PROBLEM STATEMENT:
Go through the listing below and report how many lines contain the word "capacity"; write no other words.

*** PROVIDED DATA Section Begins ***

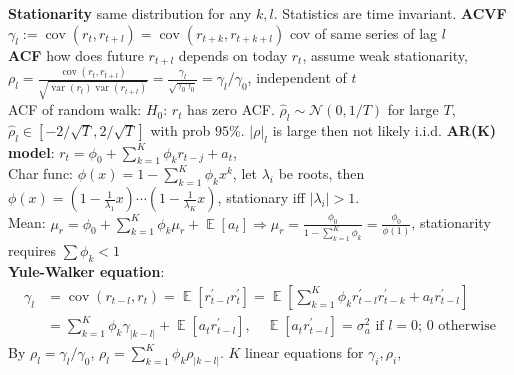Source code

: \documentclass[10pt,landscape, a4paper]{article}
\theoremstyle{remark}
\newcommand{\var}{\operatorname{var}}
\newcommand{\E}{\operatorname{\mathbb{E}}}
\newcommand{\abs}[1]{\left\lvert #1 \right\rvert}
\newcommand{\cov}[1]{\operatorname{cov}(#1)}
\begin{document}
\begin{multicols*}{3}
\textbf{Stationarity} same distribution for any $k,l$. Statistics are time invariant.
\textbf{ACVF} $\gamma_l := \cov{r_t, r_{t+l}} = \cov{r_{t+k}, r_{t+k+l}}$ cov of same series of lag $l$\\
\textbf{ACF} how does future $r_{t+l}$ depends on today $r_t$, assume weak stationarity, $\rho_l = \frac{\cov{r_t, r_{t+l}}}{\sqrt{\var(r_t)\var(r_{t+l})}} = \frac{\gamma_l}{\sqrt{\gamma_0 \gamma_0}} = \gamma_l / \gamma_0$, independent of $t$\\
ACF of random walk: $H_0$: $r_t$ has zero ACF. $\hat{\rho}_l \sim \mathcal{N} (0, 1/T)$ for large $T$, $\hat{\rho}_l \in [-2/\sqrt{T}, 2/\sqrt{T}]$ with prob $95\%$. $\abs{\rho}_l$ is large then not likely i.i.d.
\newline
\textbf{AR(K) model}: $r_t = \phi_0 + \sum^K_{k=1} \phi_k r_{t-j} + a_t$, \\
Char func: $\phi (x) = 1 - \sum^K_{k=1} \phi_k x^k$, let $\lambda_i$ be roots, then $\phi (x) = (1- \frac{1}{\lambda_1}x)\cdots (1- \frac{1}{\lambda_K}x)$, stationary iff $\abs{\lambda_i} > 1$.\\
Mean: $\mu_r = \phi_0 + \sum^K_{k=1} \phi_k \mu_r + \E [a_t] \Rightarrow \mu_r = \frac{\phi_0}{1 - \sum^K_{k=1} \phi_k} = \frac{\phi_0}{\phi (1)}$, stationarity requires $\sum \phi_k < 1$\\
\textbf{Yule-Walker equation}: 
\vspace{-7pt}
\begin{align*}
    \gamma_l &= \cov{r_{t-l}, r_t} = \E [r^\prime_{t-l} r^\prime_t]=\E [\sum^K_{k=1} \phi_k r^\prime_{t-l} r^\prime_{t-k} + a_t r^\prime_{t-l}] \\[-5pt]
    &= \sum^K_{k=1}\phi_k \gamma_{\abs{k-l}} + \E [a_t r^\prime_{t-l}], \quad \text{$\E [a_t r^\prime_{t-l}]=\sigma^2_a$ if $l=0$; $0$ otherwise}
\end{align*}
By $\rho_l = \gamma_l / \gamma_0$, $\rho_l = \sum^K_{k=1}\phi_k \rho_{\abs{k-l}}$. $K$ linear equations for $\gamma_i, \rho_i$,

\end{multicols*}
\end{document}
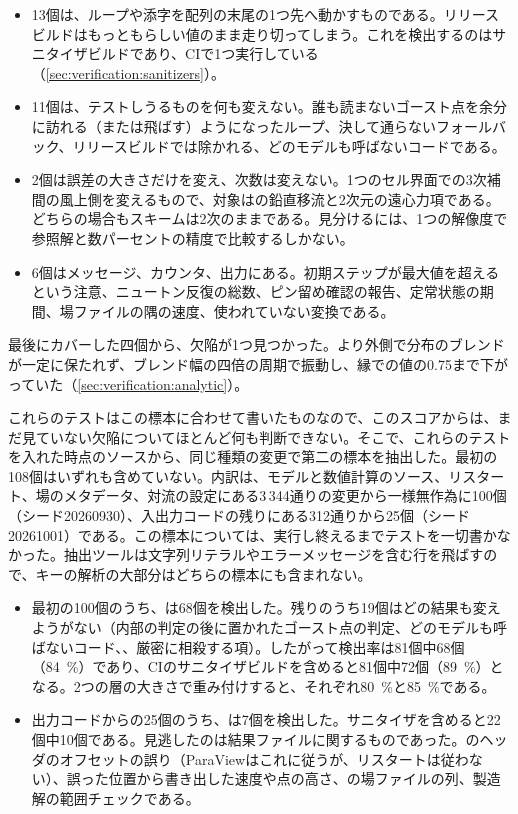 \begin{itemize}
  \item 13個は、ループや添字を配列の末尾の1つ先へ動かすものである。リリースビルドはもっともらしい値のまま走り切ってしまう。これを検出するのはサニタイザビルドであり、CIで1つ実行している（\cref{sec:verification:sanitizers}）。
  \item 11個は、テストしうるものを何も変えない。誰も読まないゴースト点を余分に訪れる（または飛ばす）ようになったループ、決して通らないフォールバック、リリースビルドでは除かれる、どのモデルも呼ばないコードである。
  \item 2個は誤差の大きさだけを変え、次数は変えない。1つのセル界面での3次補間の風上側を変えるもので、対象はの鉛直移流と2次元の遠心力項である。どちらの場合もスキームは2次のままである。見分けるには、1つの解像度で参照解と数パーセントの精度で比較するしかない。
  \item 6個はメッセージ、カウンタ、出力にある。初期ステップが最大値を超えるという注意、ニュートン反復の総数、ピン留め確認の報告、定常状態の期間、場ファイルの隅の速度、使われていない変換である。
\end{itemize}

最後にカバーした四個から、欠陥が1つ見つかった。より外側で分布のブレンドが一定に保たれず、ブレンド幅の四倍の周期で振動し、縁での値の0.75まで下がっていた（\cref{sec:verification:analytic}）。

これらのテストはこの標本に合わせて書いたものなので、このスコアからは、まだ見ていない欠陥についてほとんど何も判断できない。そこで、これらのテストを入れた時点のソースから、同じ種類の変更で第二の標本を抽出した。最初の108個はいずれも含めていない。内訳は、モデルと数値計算のソース、リスタート、場のメタデータ、対流の設定にある3\,344通りの変更から一様無作為に100個（シード20260930）、入出力コードの残りにある312通りから25個（シード20261001）である。この標本については、実行し終えるまでテストを一切書かなかった。抽出ツールは文字列リテラルやエラーメッセージを含む行を飛ばすので、キーの解析の大部分はどちらの標本にも含まれない。

\begin{itemize}
  \item 最初の100個のうち、は68個を検出した。残りのうち19個はどの結果も変えようがない（内部の判定の後に置かれたゴースト点の判定、どのモデルも呼ばないコード、、厳密に相殺する項）。したがって検出率は81個中68個（\SI{84}{\percent}）であり、CIのサニタイザビルドを含めると81個中72個（\SI{89}{\percent}）となる。2つの層の大きさで重み付けすると、それぞれ\SI{80}{\percent}と\SI{85}{\percent}である。
  \item 出力コードからの25個のうち、は7個を検出した。サニタイザを含めると22個中10個である。見逃したのは結果ファイルに関するものであった。のヘッダのオフセットの誤り（ParaViewはこれに従うが、リスタートは従わない）、誤った位置から書き出した速度や点の高さ、の場ファイルの列、製造解の範囲チェックである。
\end{itemize}

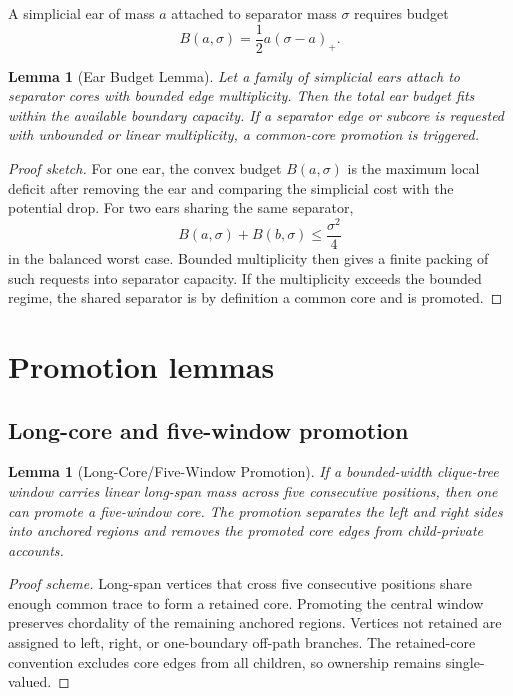 \documentclass[11pt]{article}
\newtheorem{lemma}[theorem]{Lemma}
\theoremstyle{definition}
\begin{document}
A simplicial ear of mass \(a\) attached to separator mass \(\sigma\) requires budget
\[
    B(a,\sigma)=\frac12a(\sigma-a)_+.
\]

\begin{lemma}[Ear Budget Lemma]\label{lem:ear-budget}
Let a family of simplicial ears attach to separator cores with bounded edge multiplicity. Then the total ear budget fits within the available boundary capacity. If a separator edge or subcore is requested with unbounded or linear multiplicity, a common-core promotion is triggered.
\end{lemma}

\begin{proof}[Proof sketch]
For one ear, the convex budget \(B(a,\sigma)\) is the maximum local deficit after removing the ear and comparing the simplicial cost with the potential drop. For two ears sharing the same separator,
\[
    B(a,\sigma)+B(b,\sigma)\le \frac{\sigma^2}{4}
\]
in the balanced worst case. Bounded multiplicity then gives a finite packing of such requests into separator capacity. If the multiplicity exceeds the bounded regime, the shared separator is by definition a common core and is promoted.
\end{proof}

\section{Promotion lemmas}

\subsection{Long-core and five-window promotion}

\begin{lemma}[Long-Core/Five-Window Promotion]\label{lem:long-core}
If a bounded-width clique-tree window carries linear long-span mass across five consecutive positions, then one can promote a five-window core. The promotion separates the left and right sides into anchored regions and removes the promoted core edges from child-private accounts.
\end{lemma}

\begin{proof}[Proof scheme]
Long-span vertices that cross five consecutive positions share enough common trace to form a retained core. Promoting the central window preserves chordality of the remaining anchored regions. Vertices not retained are assigned to left, right, or one-boundary off-path branches. The retained-core convention excludes core edges from all children, so ownership remains single-valued.
\end{proof}
\end{document}
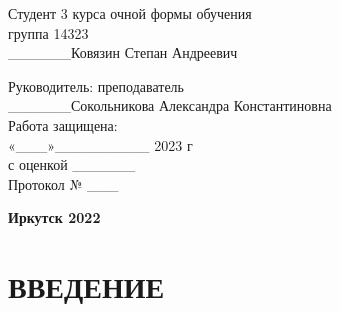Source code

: \documentclass[12pt, oldlfont, amsfonts]{report}
\begin{document}
		\vspace{0.5em}
		
   \hspace{-5em} 



\begin{minipage}[t]{0.5\textwidth}
  \begin{flushleft}
  
		\end{flushleft}
\end{minipage}\hspace{1em} 
\begin{minipage}[t]{0.5\textwidth}
  \begin{flushleft}
  \linespread{1}
	\small{
    Студент 3 курса
	очной формы обучения \\
  группа 14323\\
	\_\_\_\_\_\_Ковязин Степан Андреевич\\
	\vspace{2em}
		
	Руководитель: преподаватель\\
		\_\_\_\_\_\_Сокольникова Александра Константиновна\\
\vspace{2em}
 Работа защищена:\\
	«\_\_\_»\_\_\_\_\_\_\_\_\_ 2023 г \\
 с оценкой \_\_\_\_\_\_\\
Протокол № \_\_\_}
		
		
		\end{flushleft}
\end{minipage}

    \vspace{\fill}
\vspace{1em}
    \begin{center}
   {\bf Иркутск 2022  }
    \end{center}
\newpage

\pagestyle{plain}%

\newpage
\setcounter{page}{2} 
\newpage

\tableofcontents %


\setcounter{chapter}{0}
\setcounter{subsection}{0}
\setcounter{equation}{0}
\setcounter{section}{0}

\chapter*{\large{{\centering ВВЕДЕНИЕ}}}
\end{document}

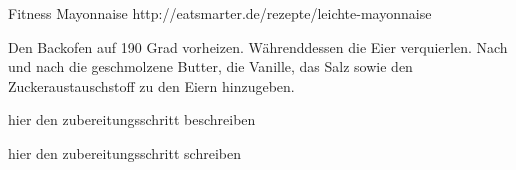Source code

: \begin{recipe}[]{ Fitness Mayonnaise }{ http://eatsmarter.de/rezepte/leichte-mayonnaise }{  }



\step
Den Backofen auf 190 Grad vorheizen. Währenddessen die Eier verquierlen. Nach und nach die geschmolzene Butter, die Vanille, das Salz sowie den Zuckeraustauschstoff zu den Eiern hinzugeben. 

\step
hier den zubereitungsschritt beschreiben


\step
hier den zubereitungsschritt schreiben


\end{recipe}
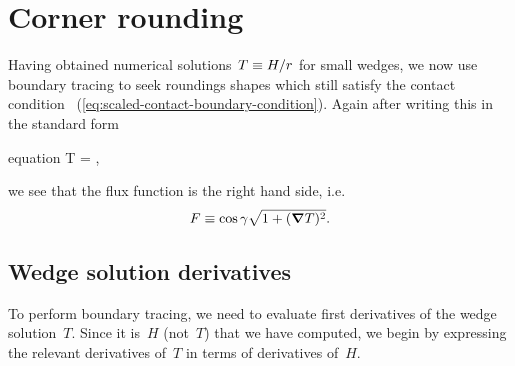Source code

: \begin{figure}
\end{figure}

\section{Corner rounding}
\label{sec:small.rounding}

Having obtained numerical solutions~$T \equiv H / r$ for small wedges,
we now use boundary tracing to seek roundings shapes
which still satisfy the contact condition~%
  (\ref{eq:scaled-contact-boundary-condition}).
Again after writing this in the standard form
\begin{important}{equation}
  \normalvec \dotp \del T = \cos\gamma {},
  \label{eq:small-flux-boundary-condition}
\end{important}
we see that the flux function is the right hand side, i.e.
\begin{equation}
  F \equiv \cos\gamma \sqrt{1 + (\mathop{}\!\boldsymbol{\mathbf{\nabla}} T)^2}.
  \label{eq:small-flux-function}
\end{equation}

\subsection{Wedge solution derivatives}
\label{sec:small.rounding.derivatives}

To perform boundary tracing,
we need to evaluate first derivatives of the wedge solution~$T$.
Since it is~$H$ (not~$T$) that we have computed,
we begin by expressing the relevant derivatives of~$T$
in terms of derivatives of~$H$.


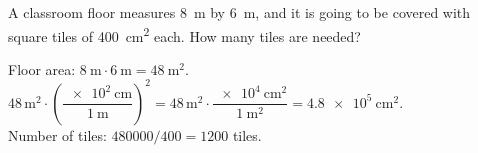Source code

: \begin{exercise}
    A classroom floor measures \qty{8}{\m} by \qty{6}{\m}, and it is going to be covered with square tiles of \qty{400}{\square\cm} each. How many tiles are needed?
    \begin{solu}
        Floor area: \(\qty{8}{\m} \cdot \qty{6}{\m} = \qty{48}{\square\m}\). \\
        \(\num{48}\,\unit{\square\m} \cdot \left(\dfrac{\qty{e2}{\cm}}{\qty{1}{\m}}\right)^{2} = \num{48}\,\unit{\square\m} \cdot \dfrac{\qty{e4}{\square\cm}}{\qty{1}{\square\m}} = \qty{4.8e5}{\square\cm}\). \\
        Number of tiles: \(\num{480000} / \num{400} = \num{1200}\) tiles.
    \end{solu}
\end{exercise}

*** PROVIDED DATA Section Ends ***

TASK RESPONSE:
2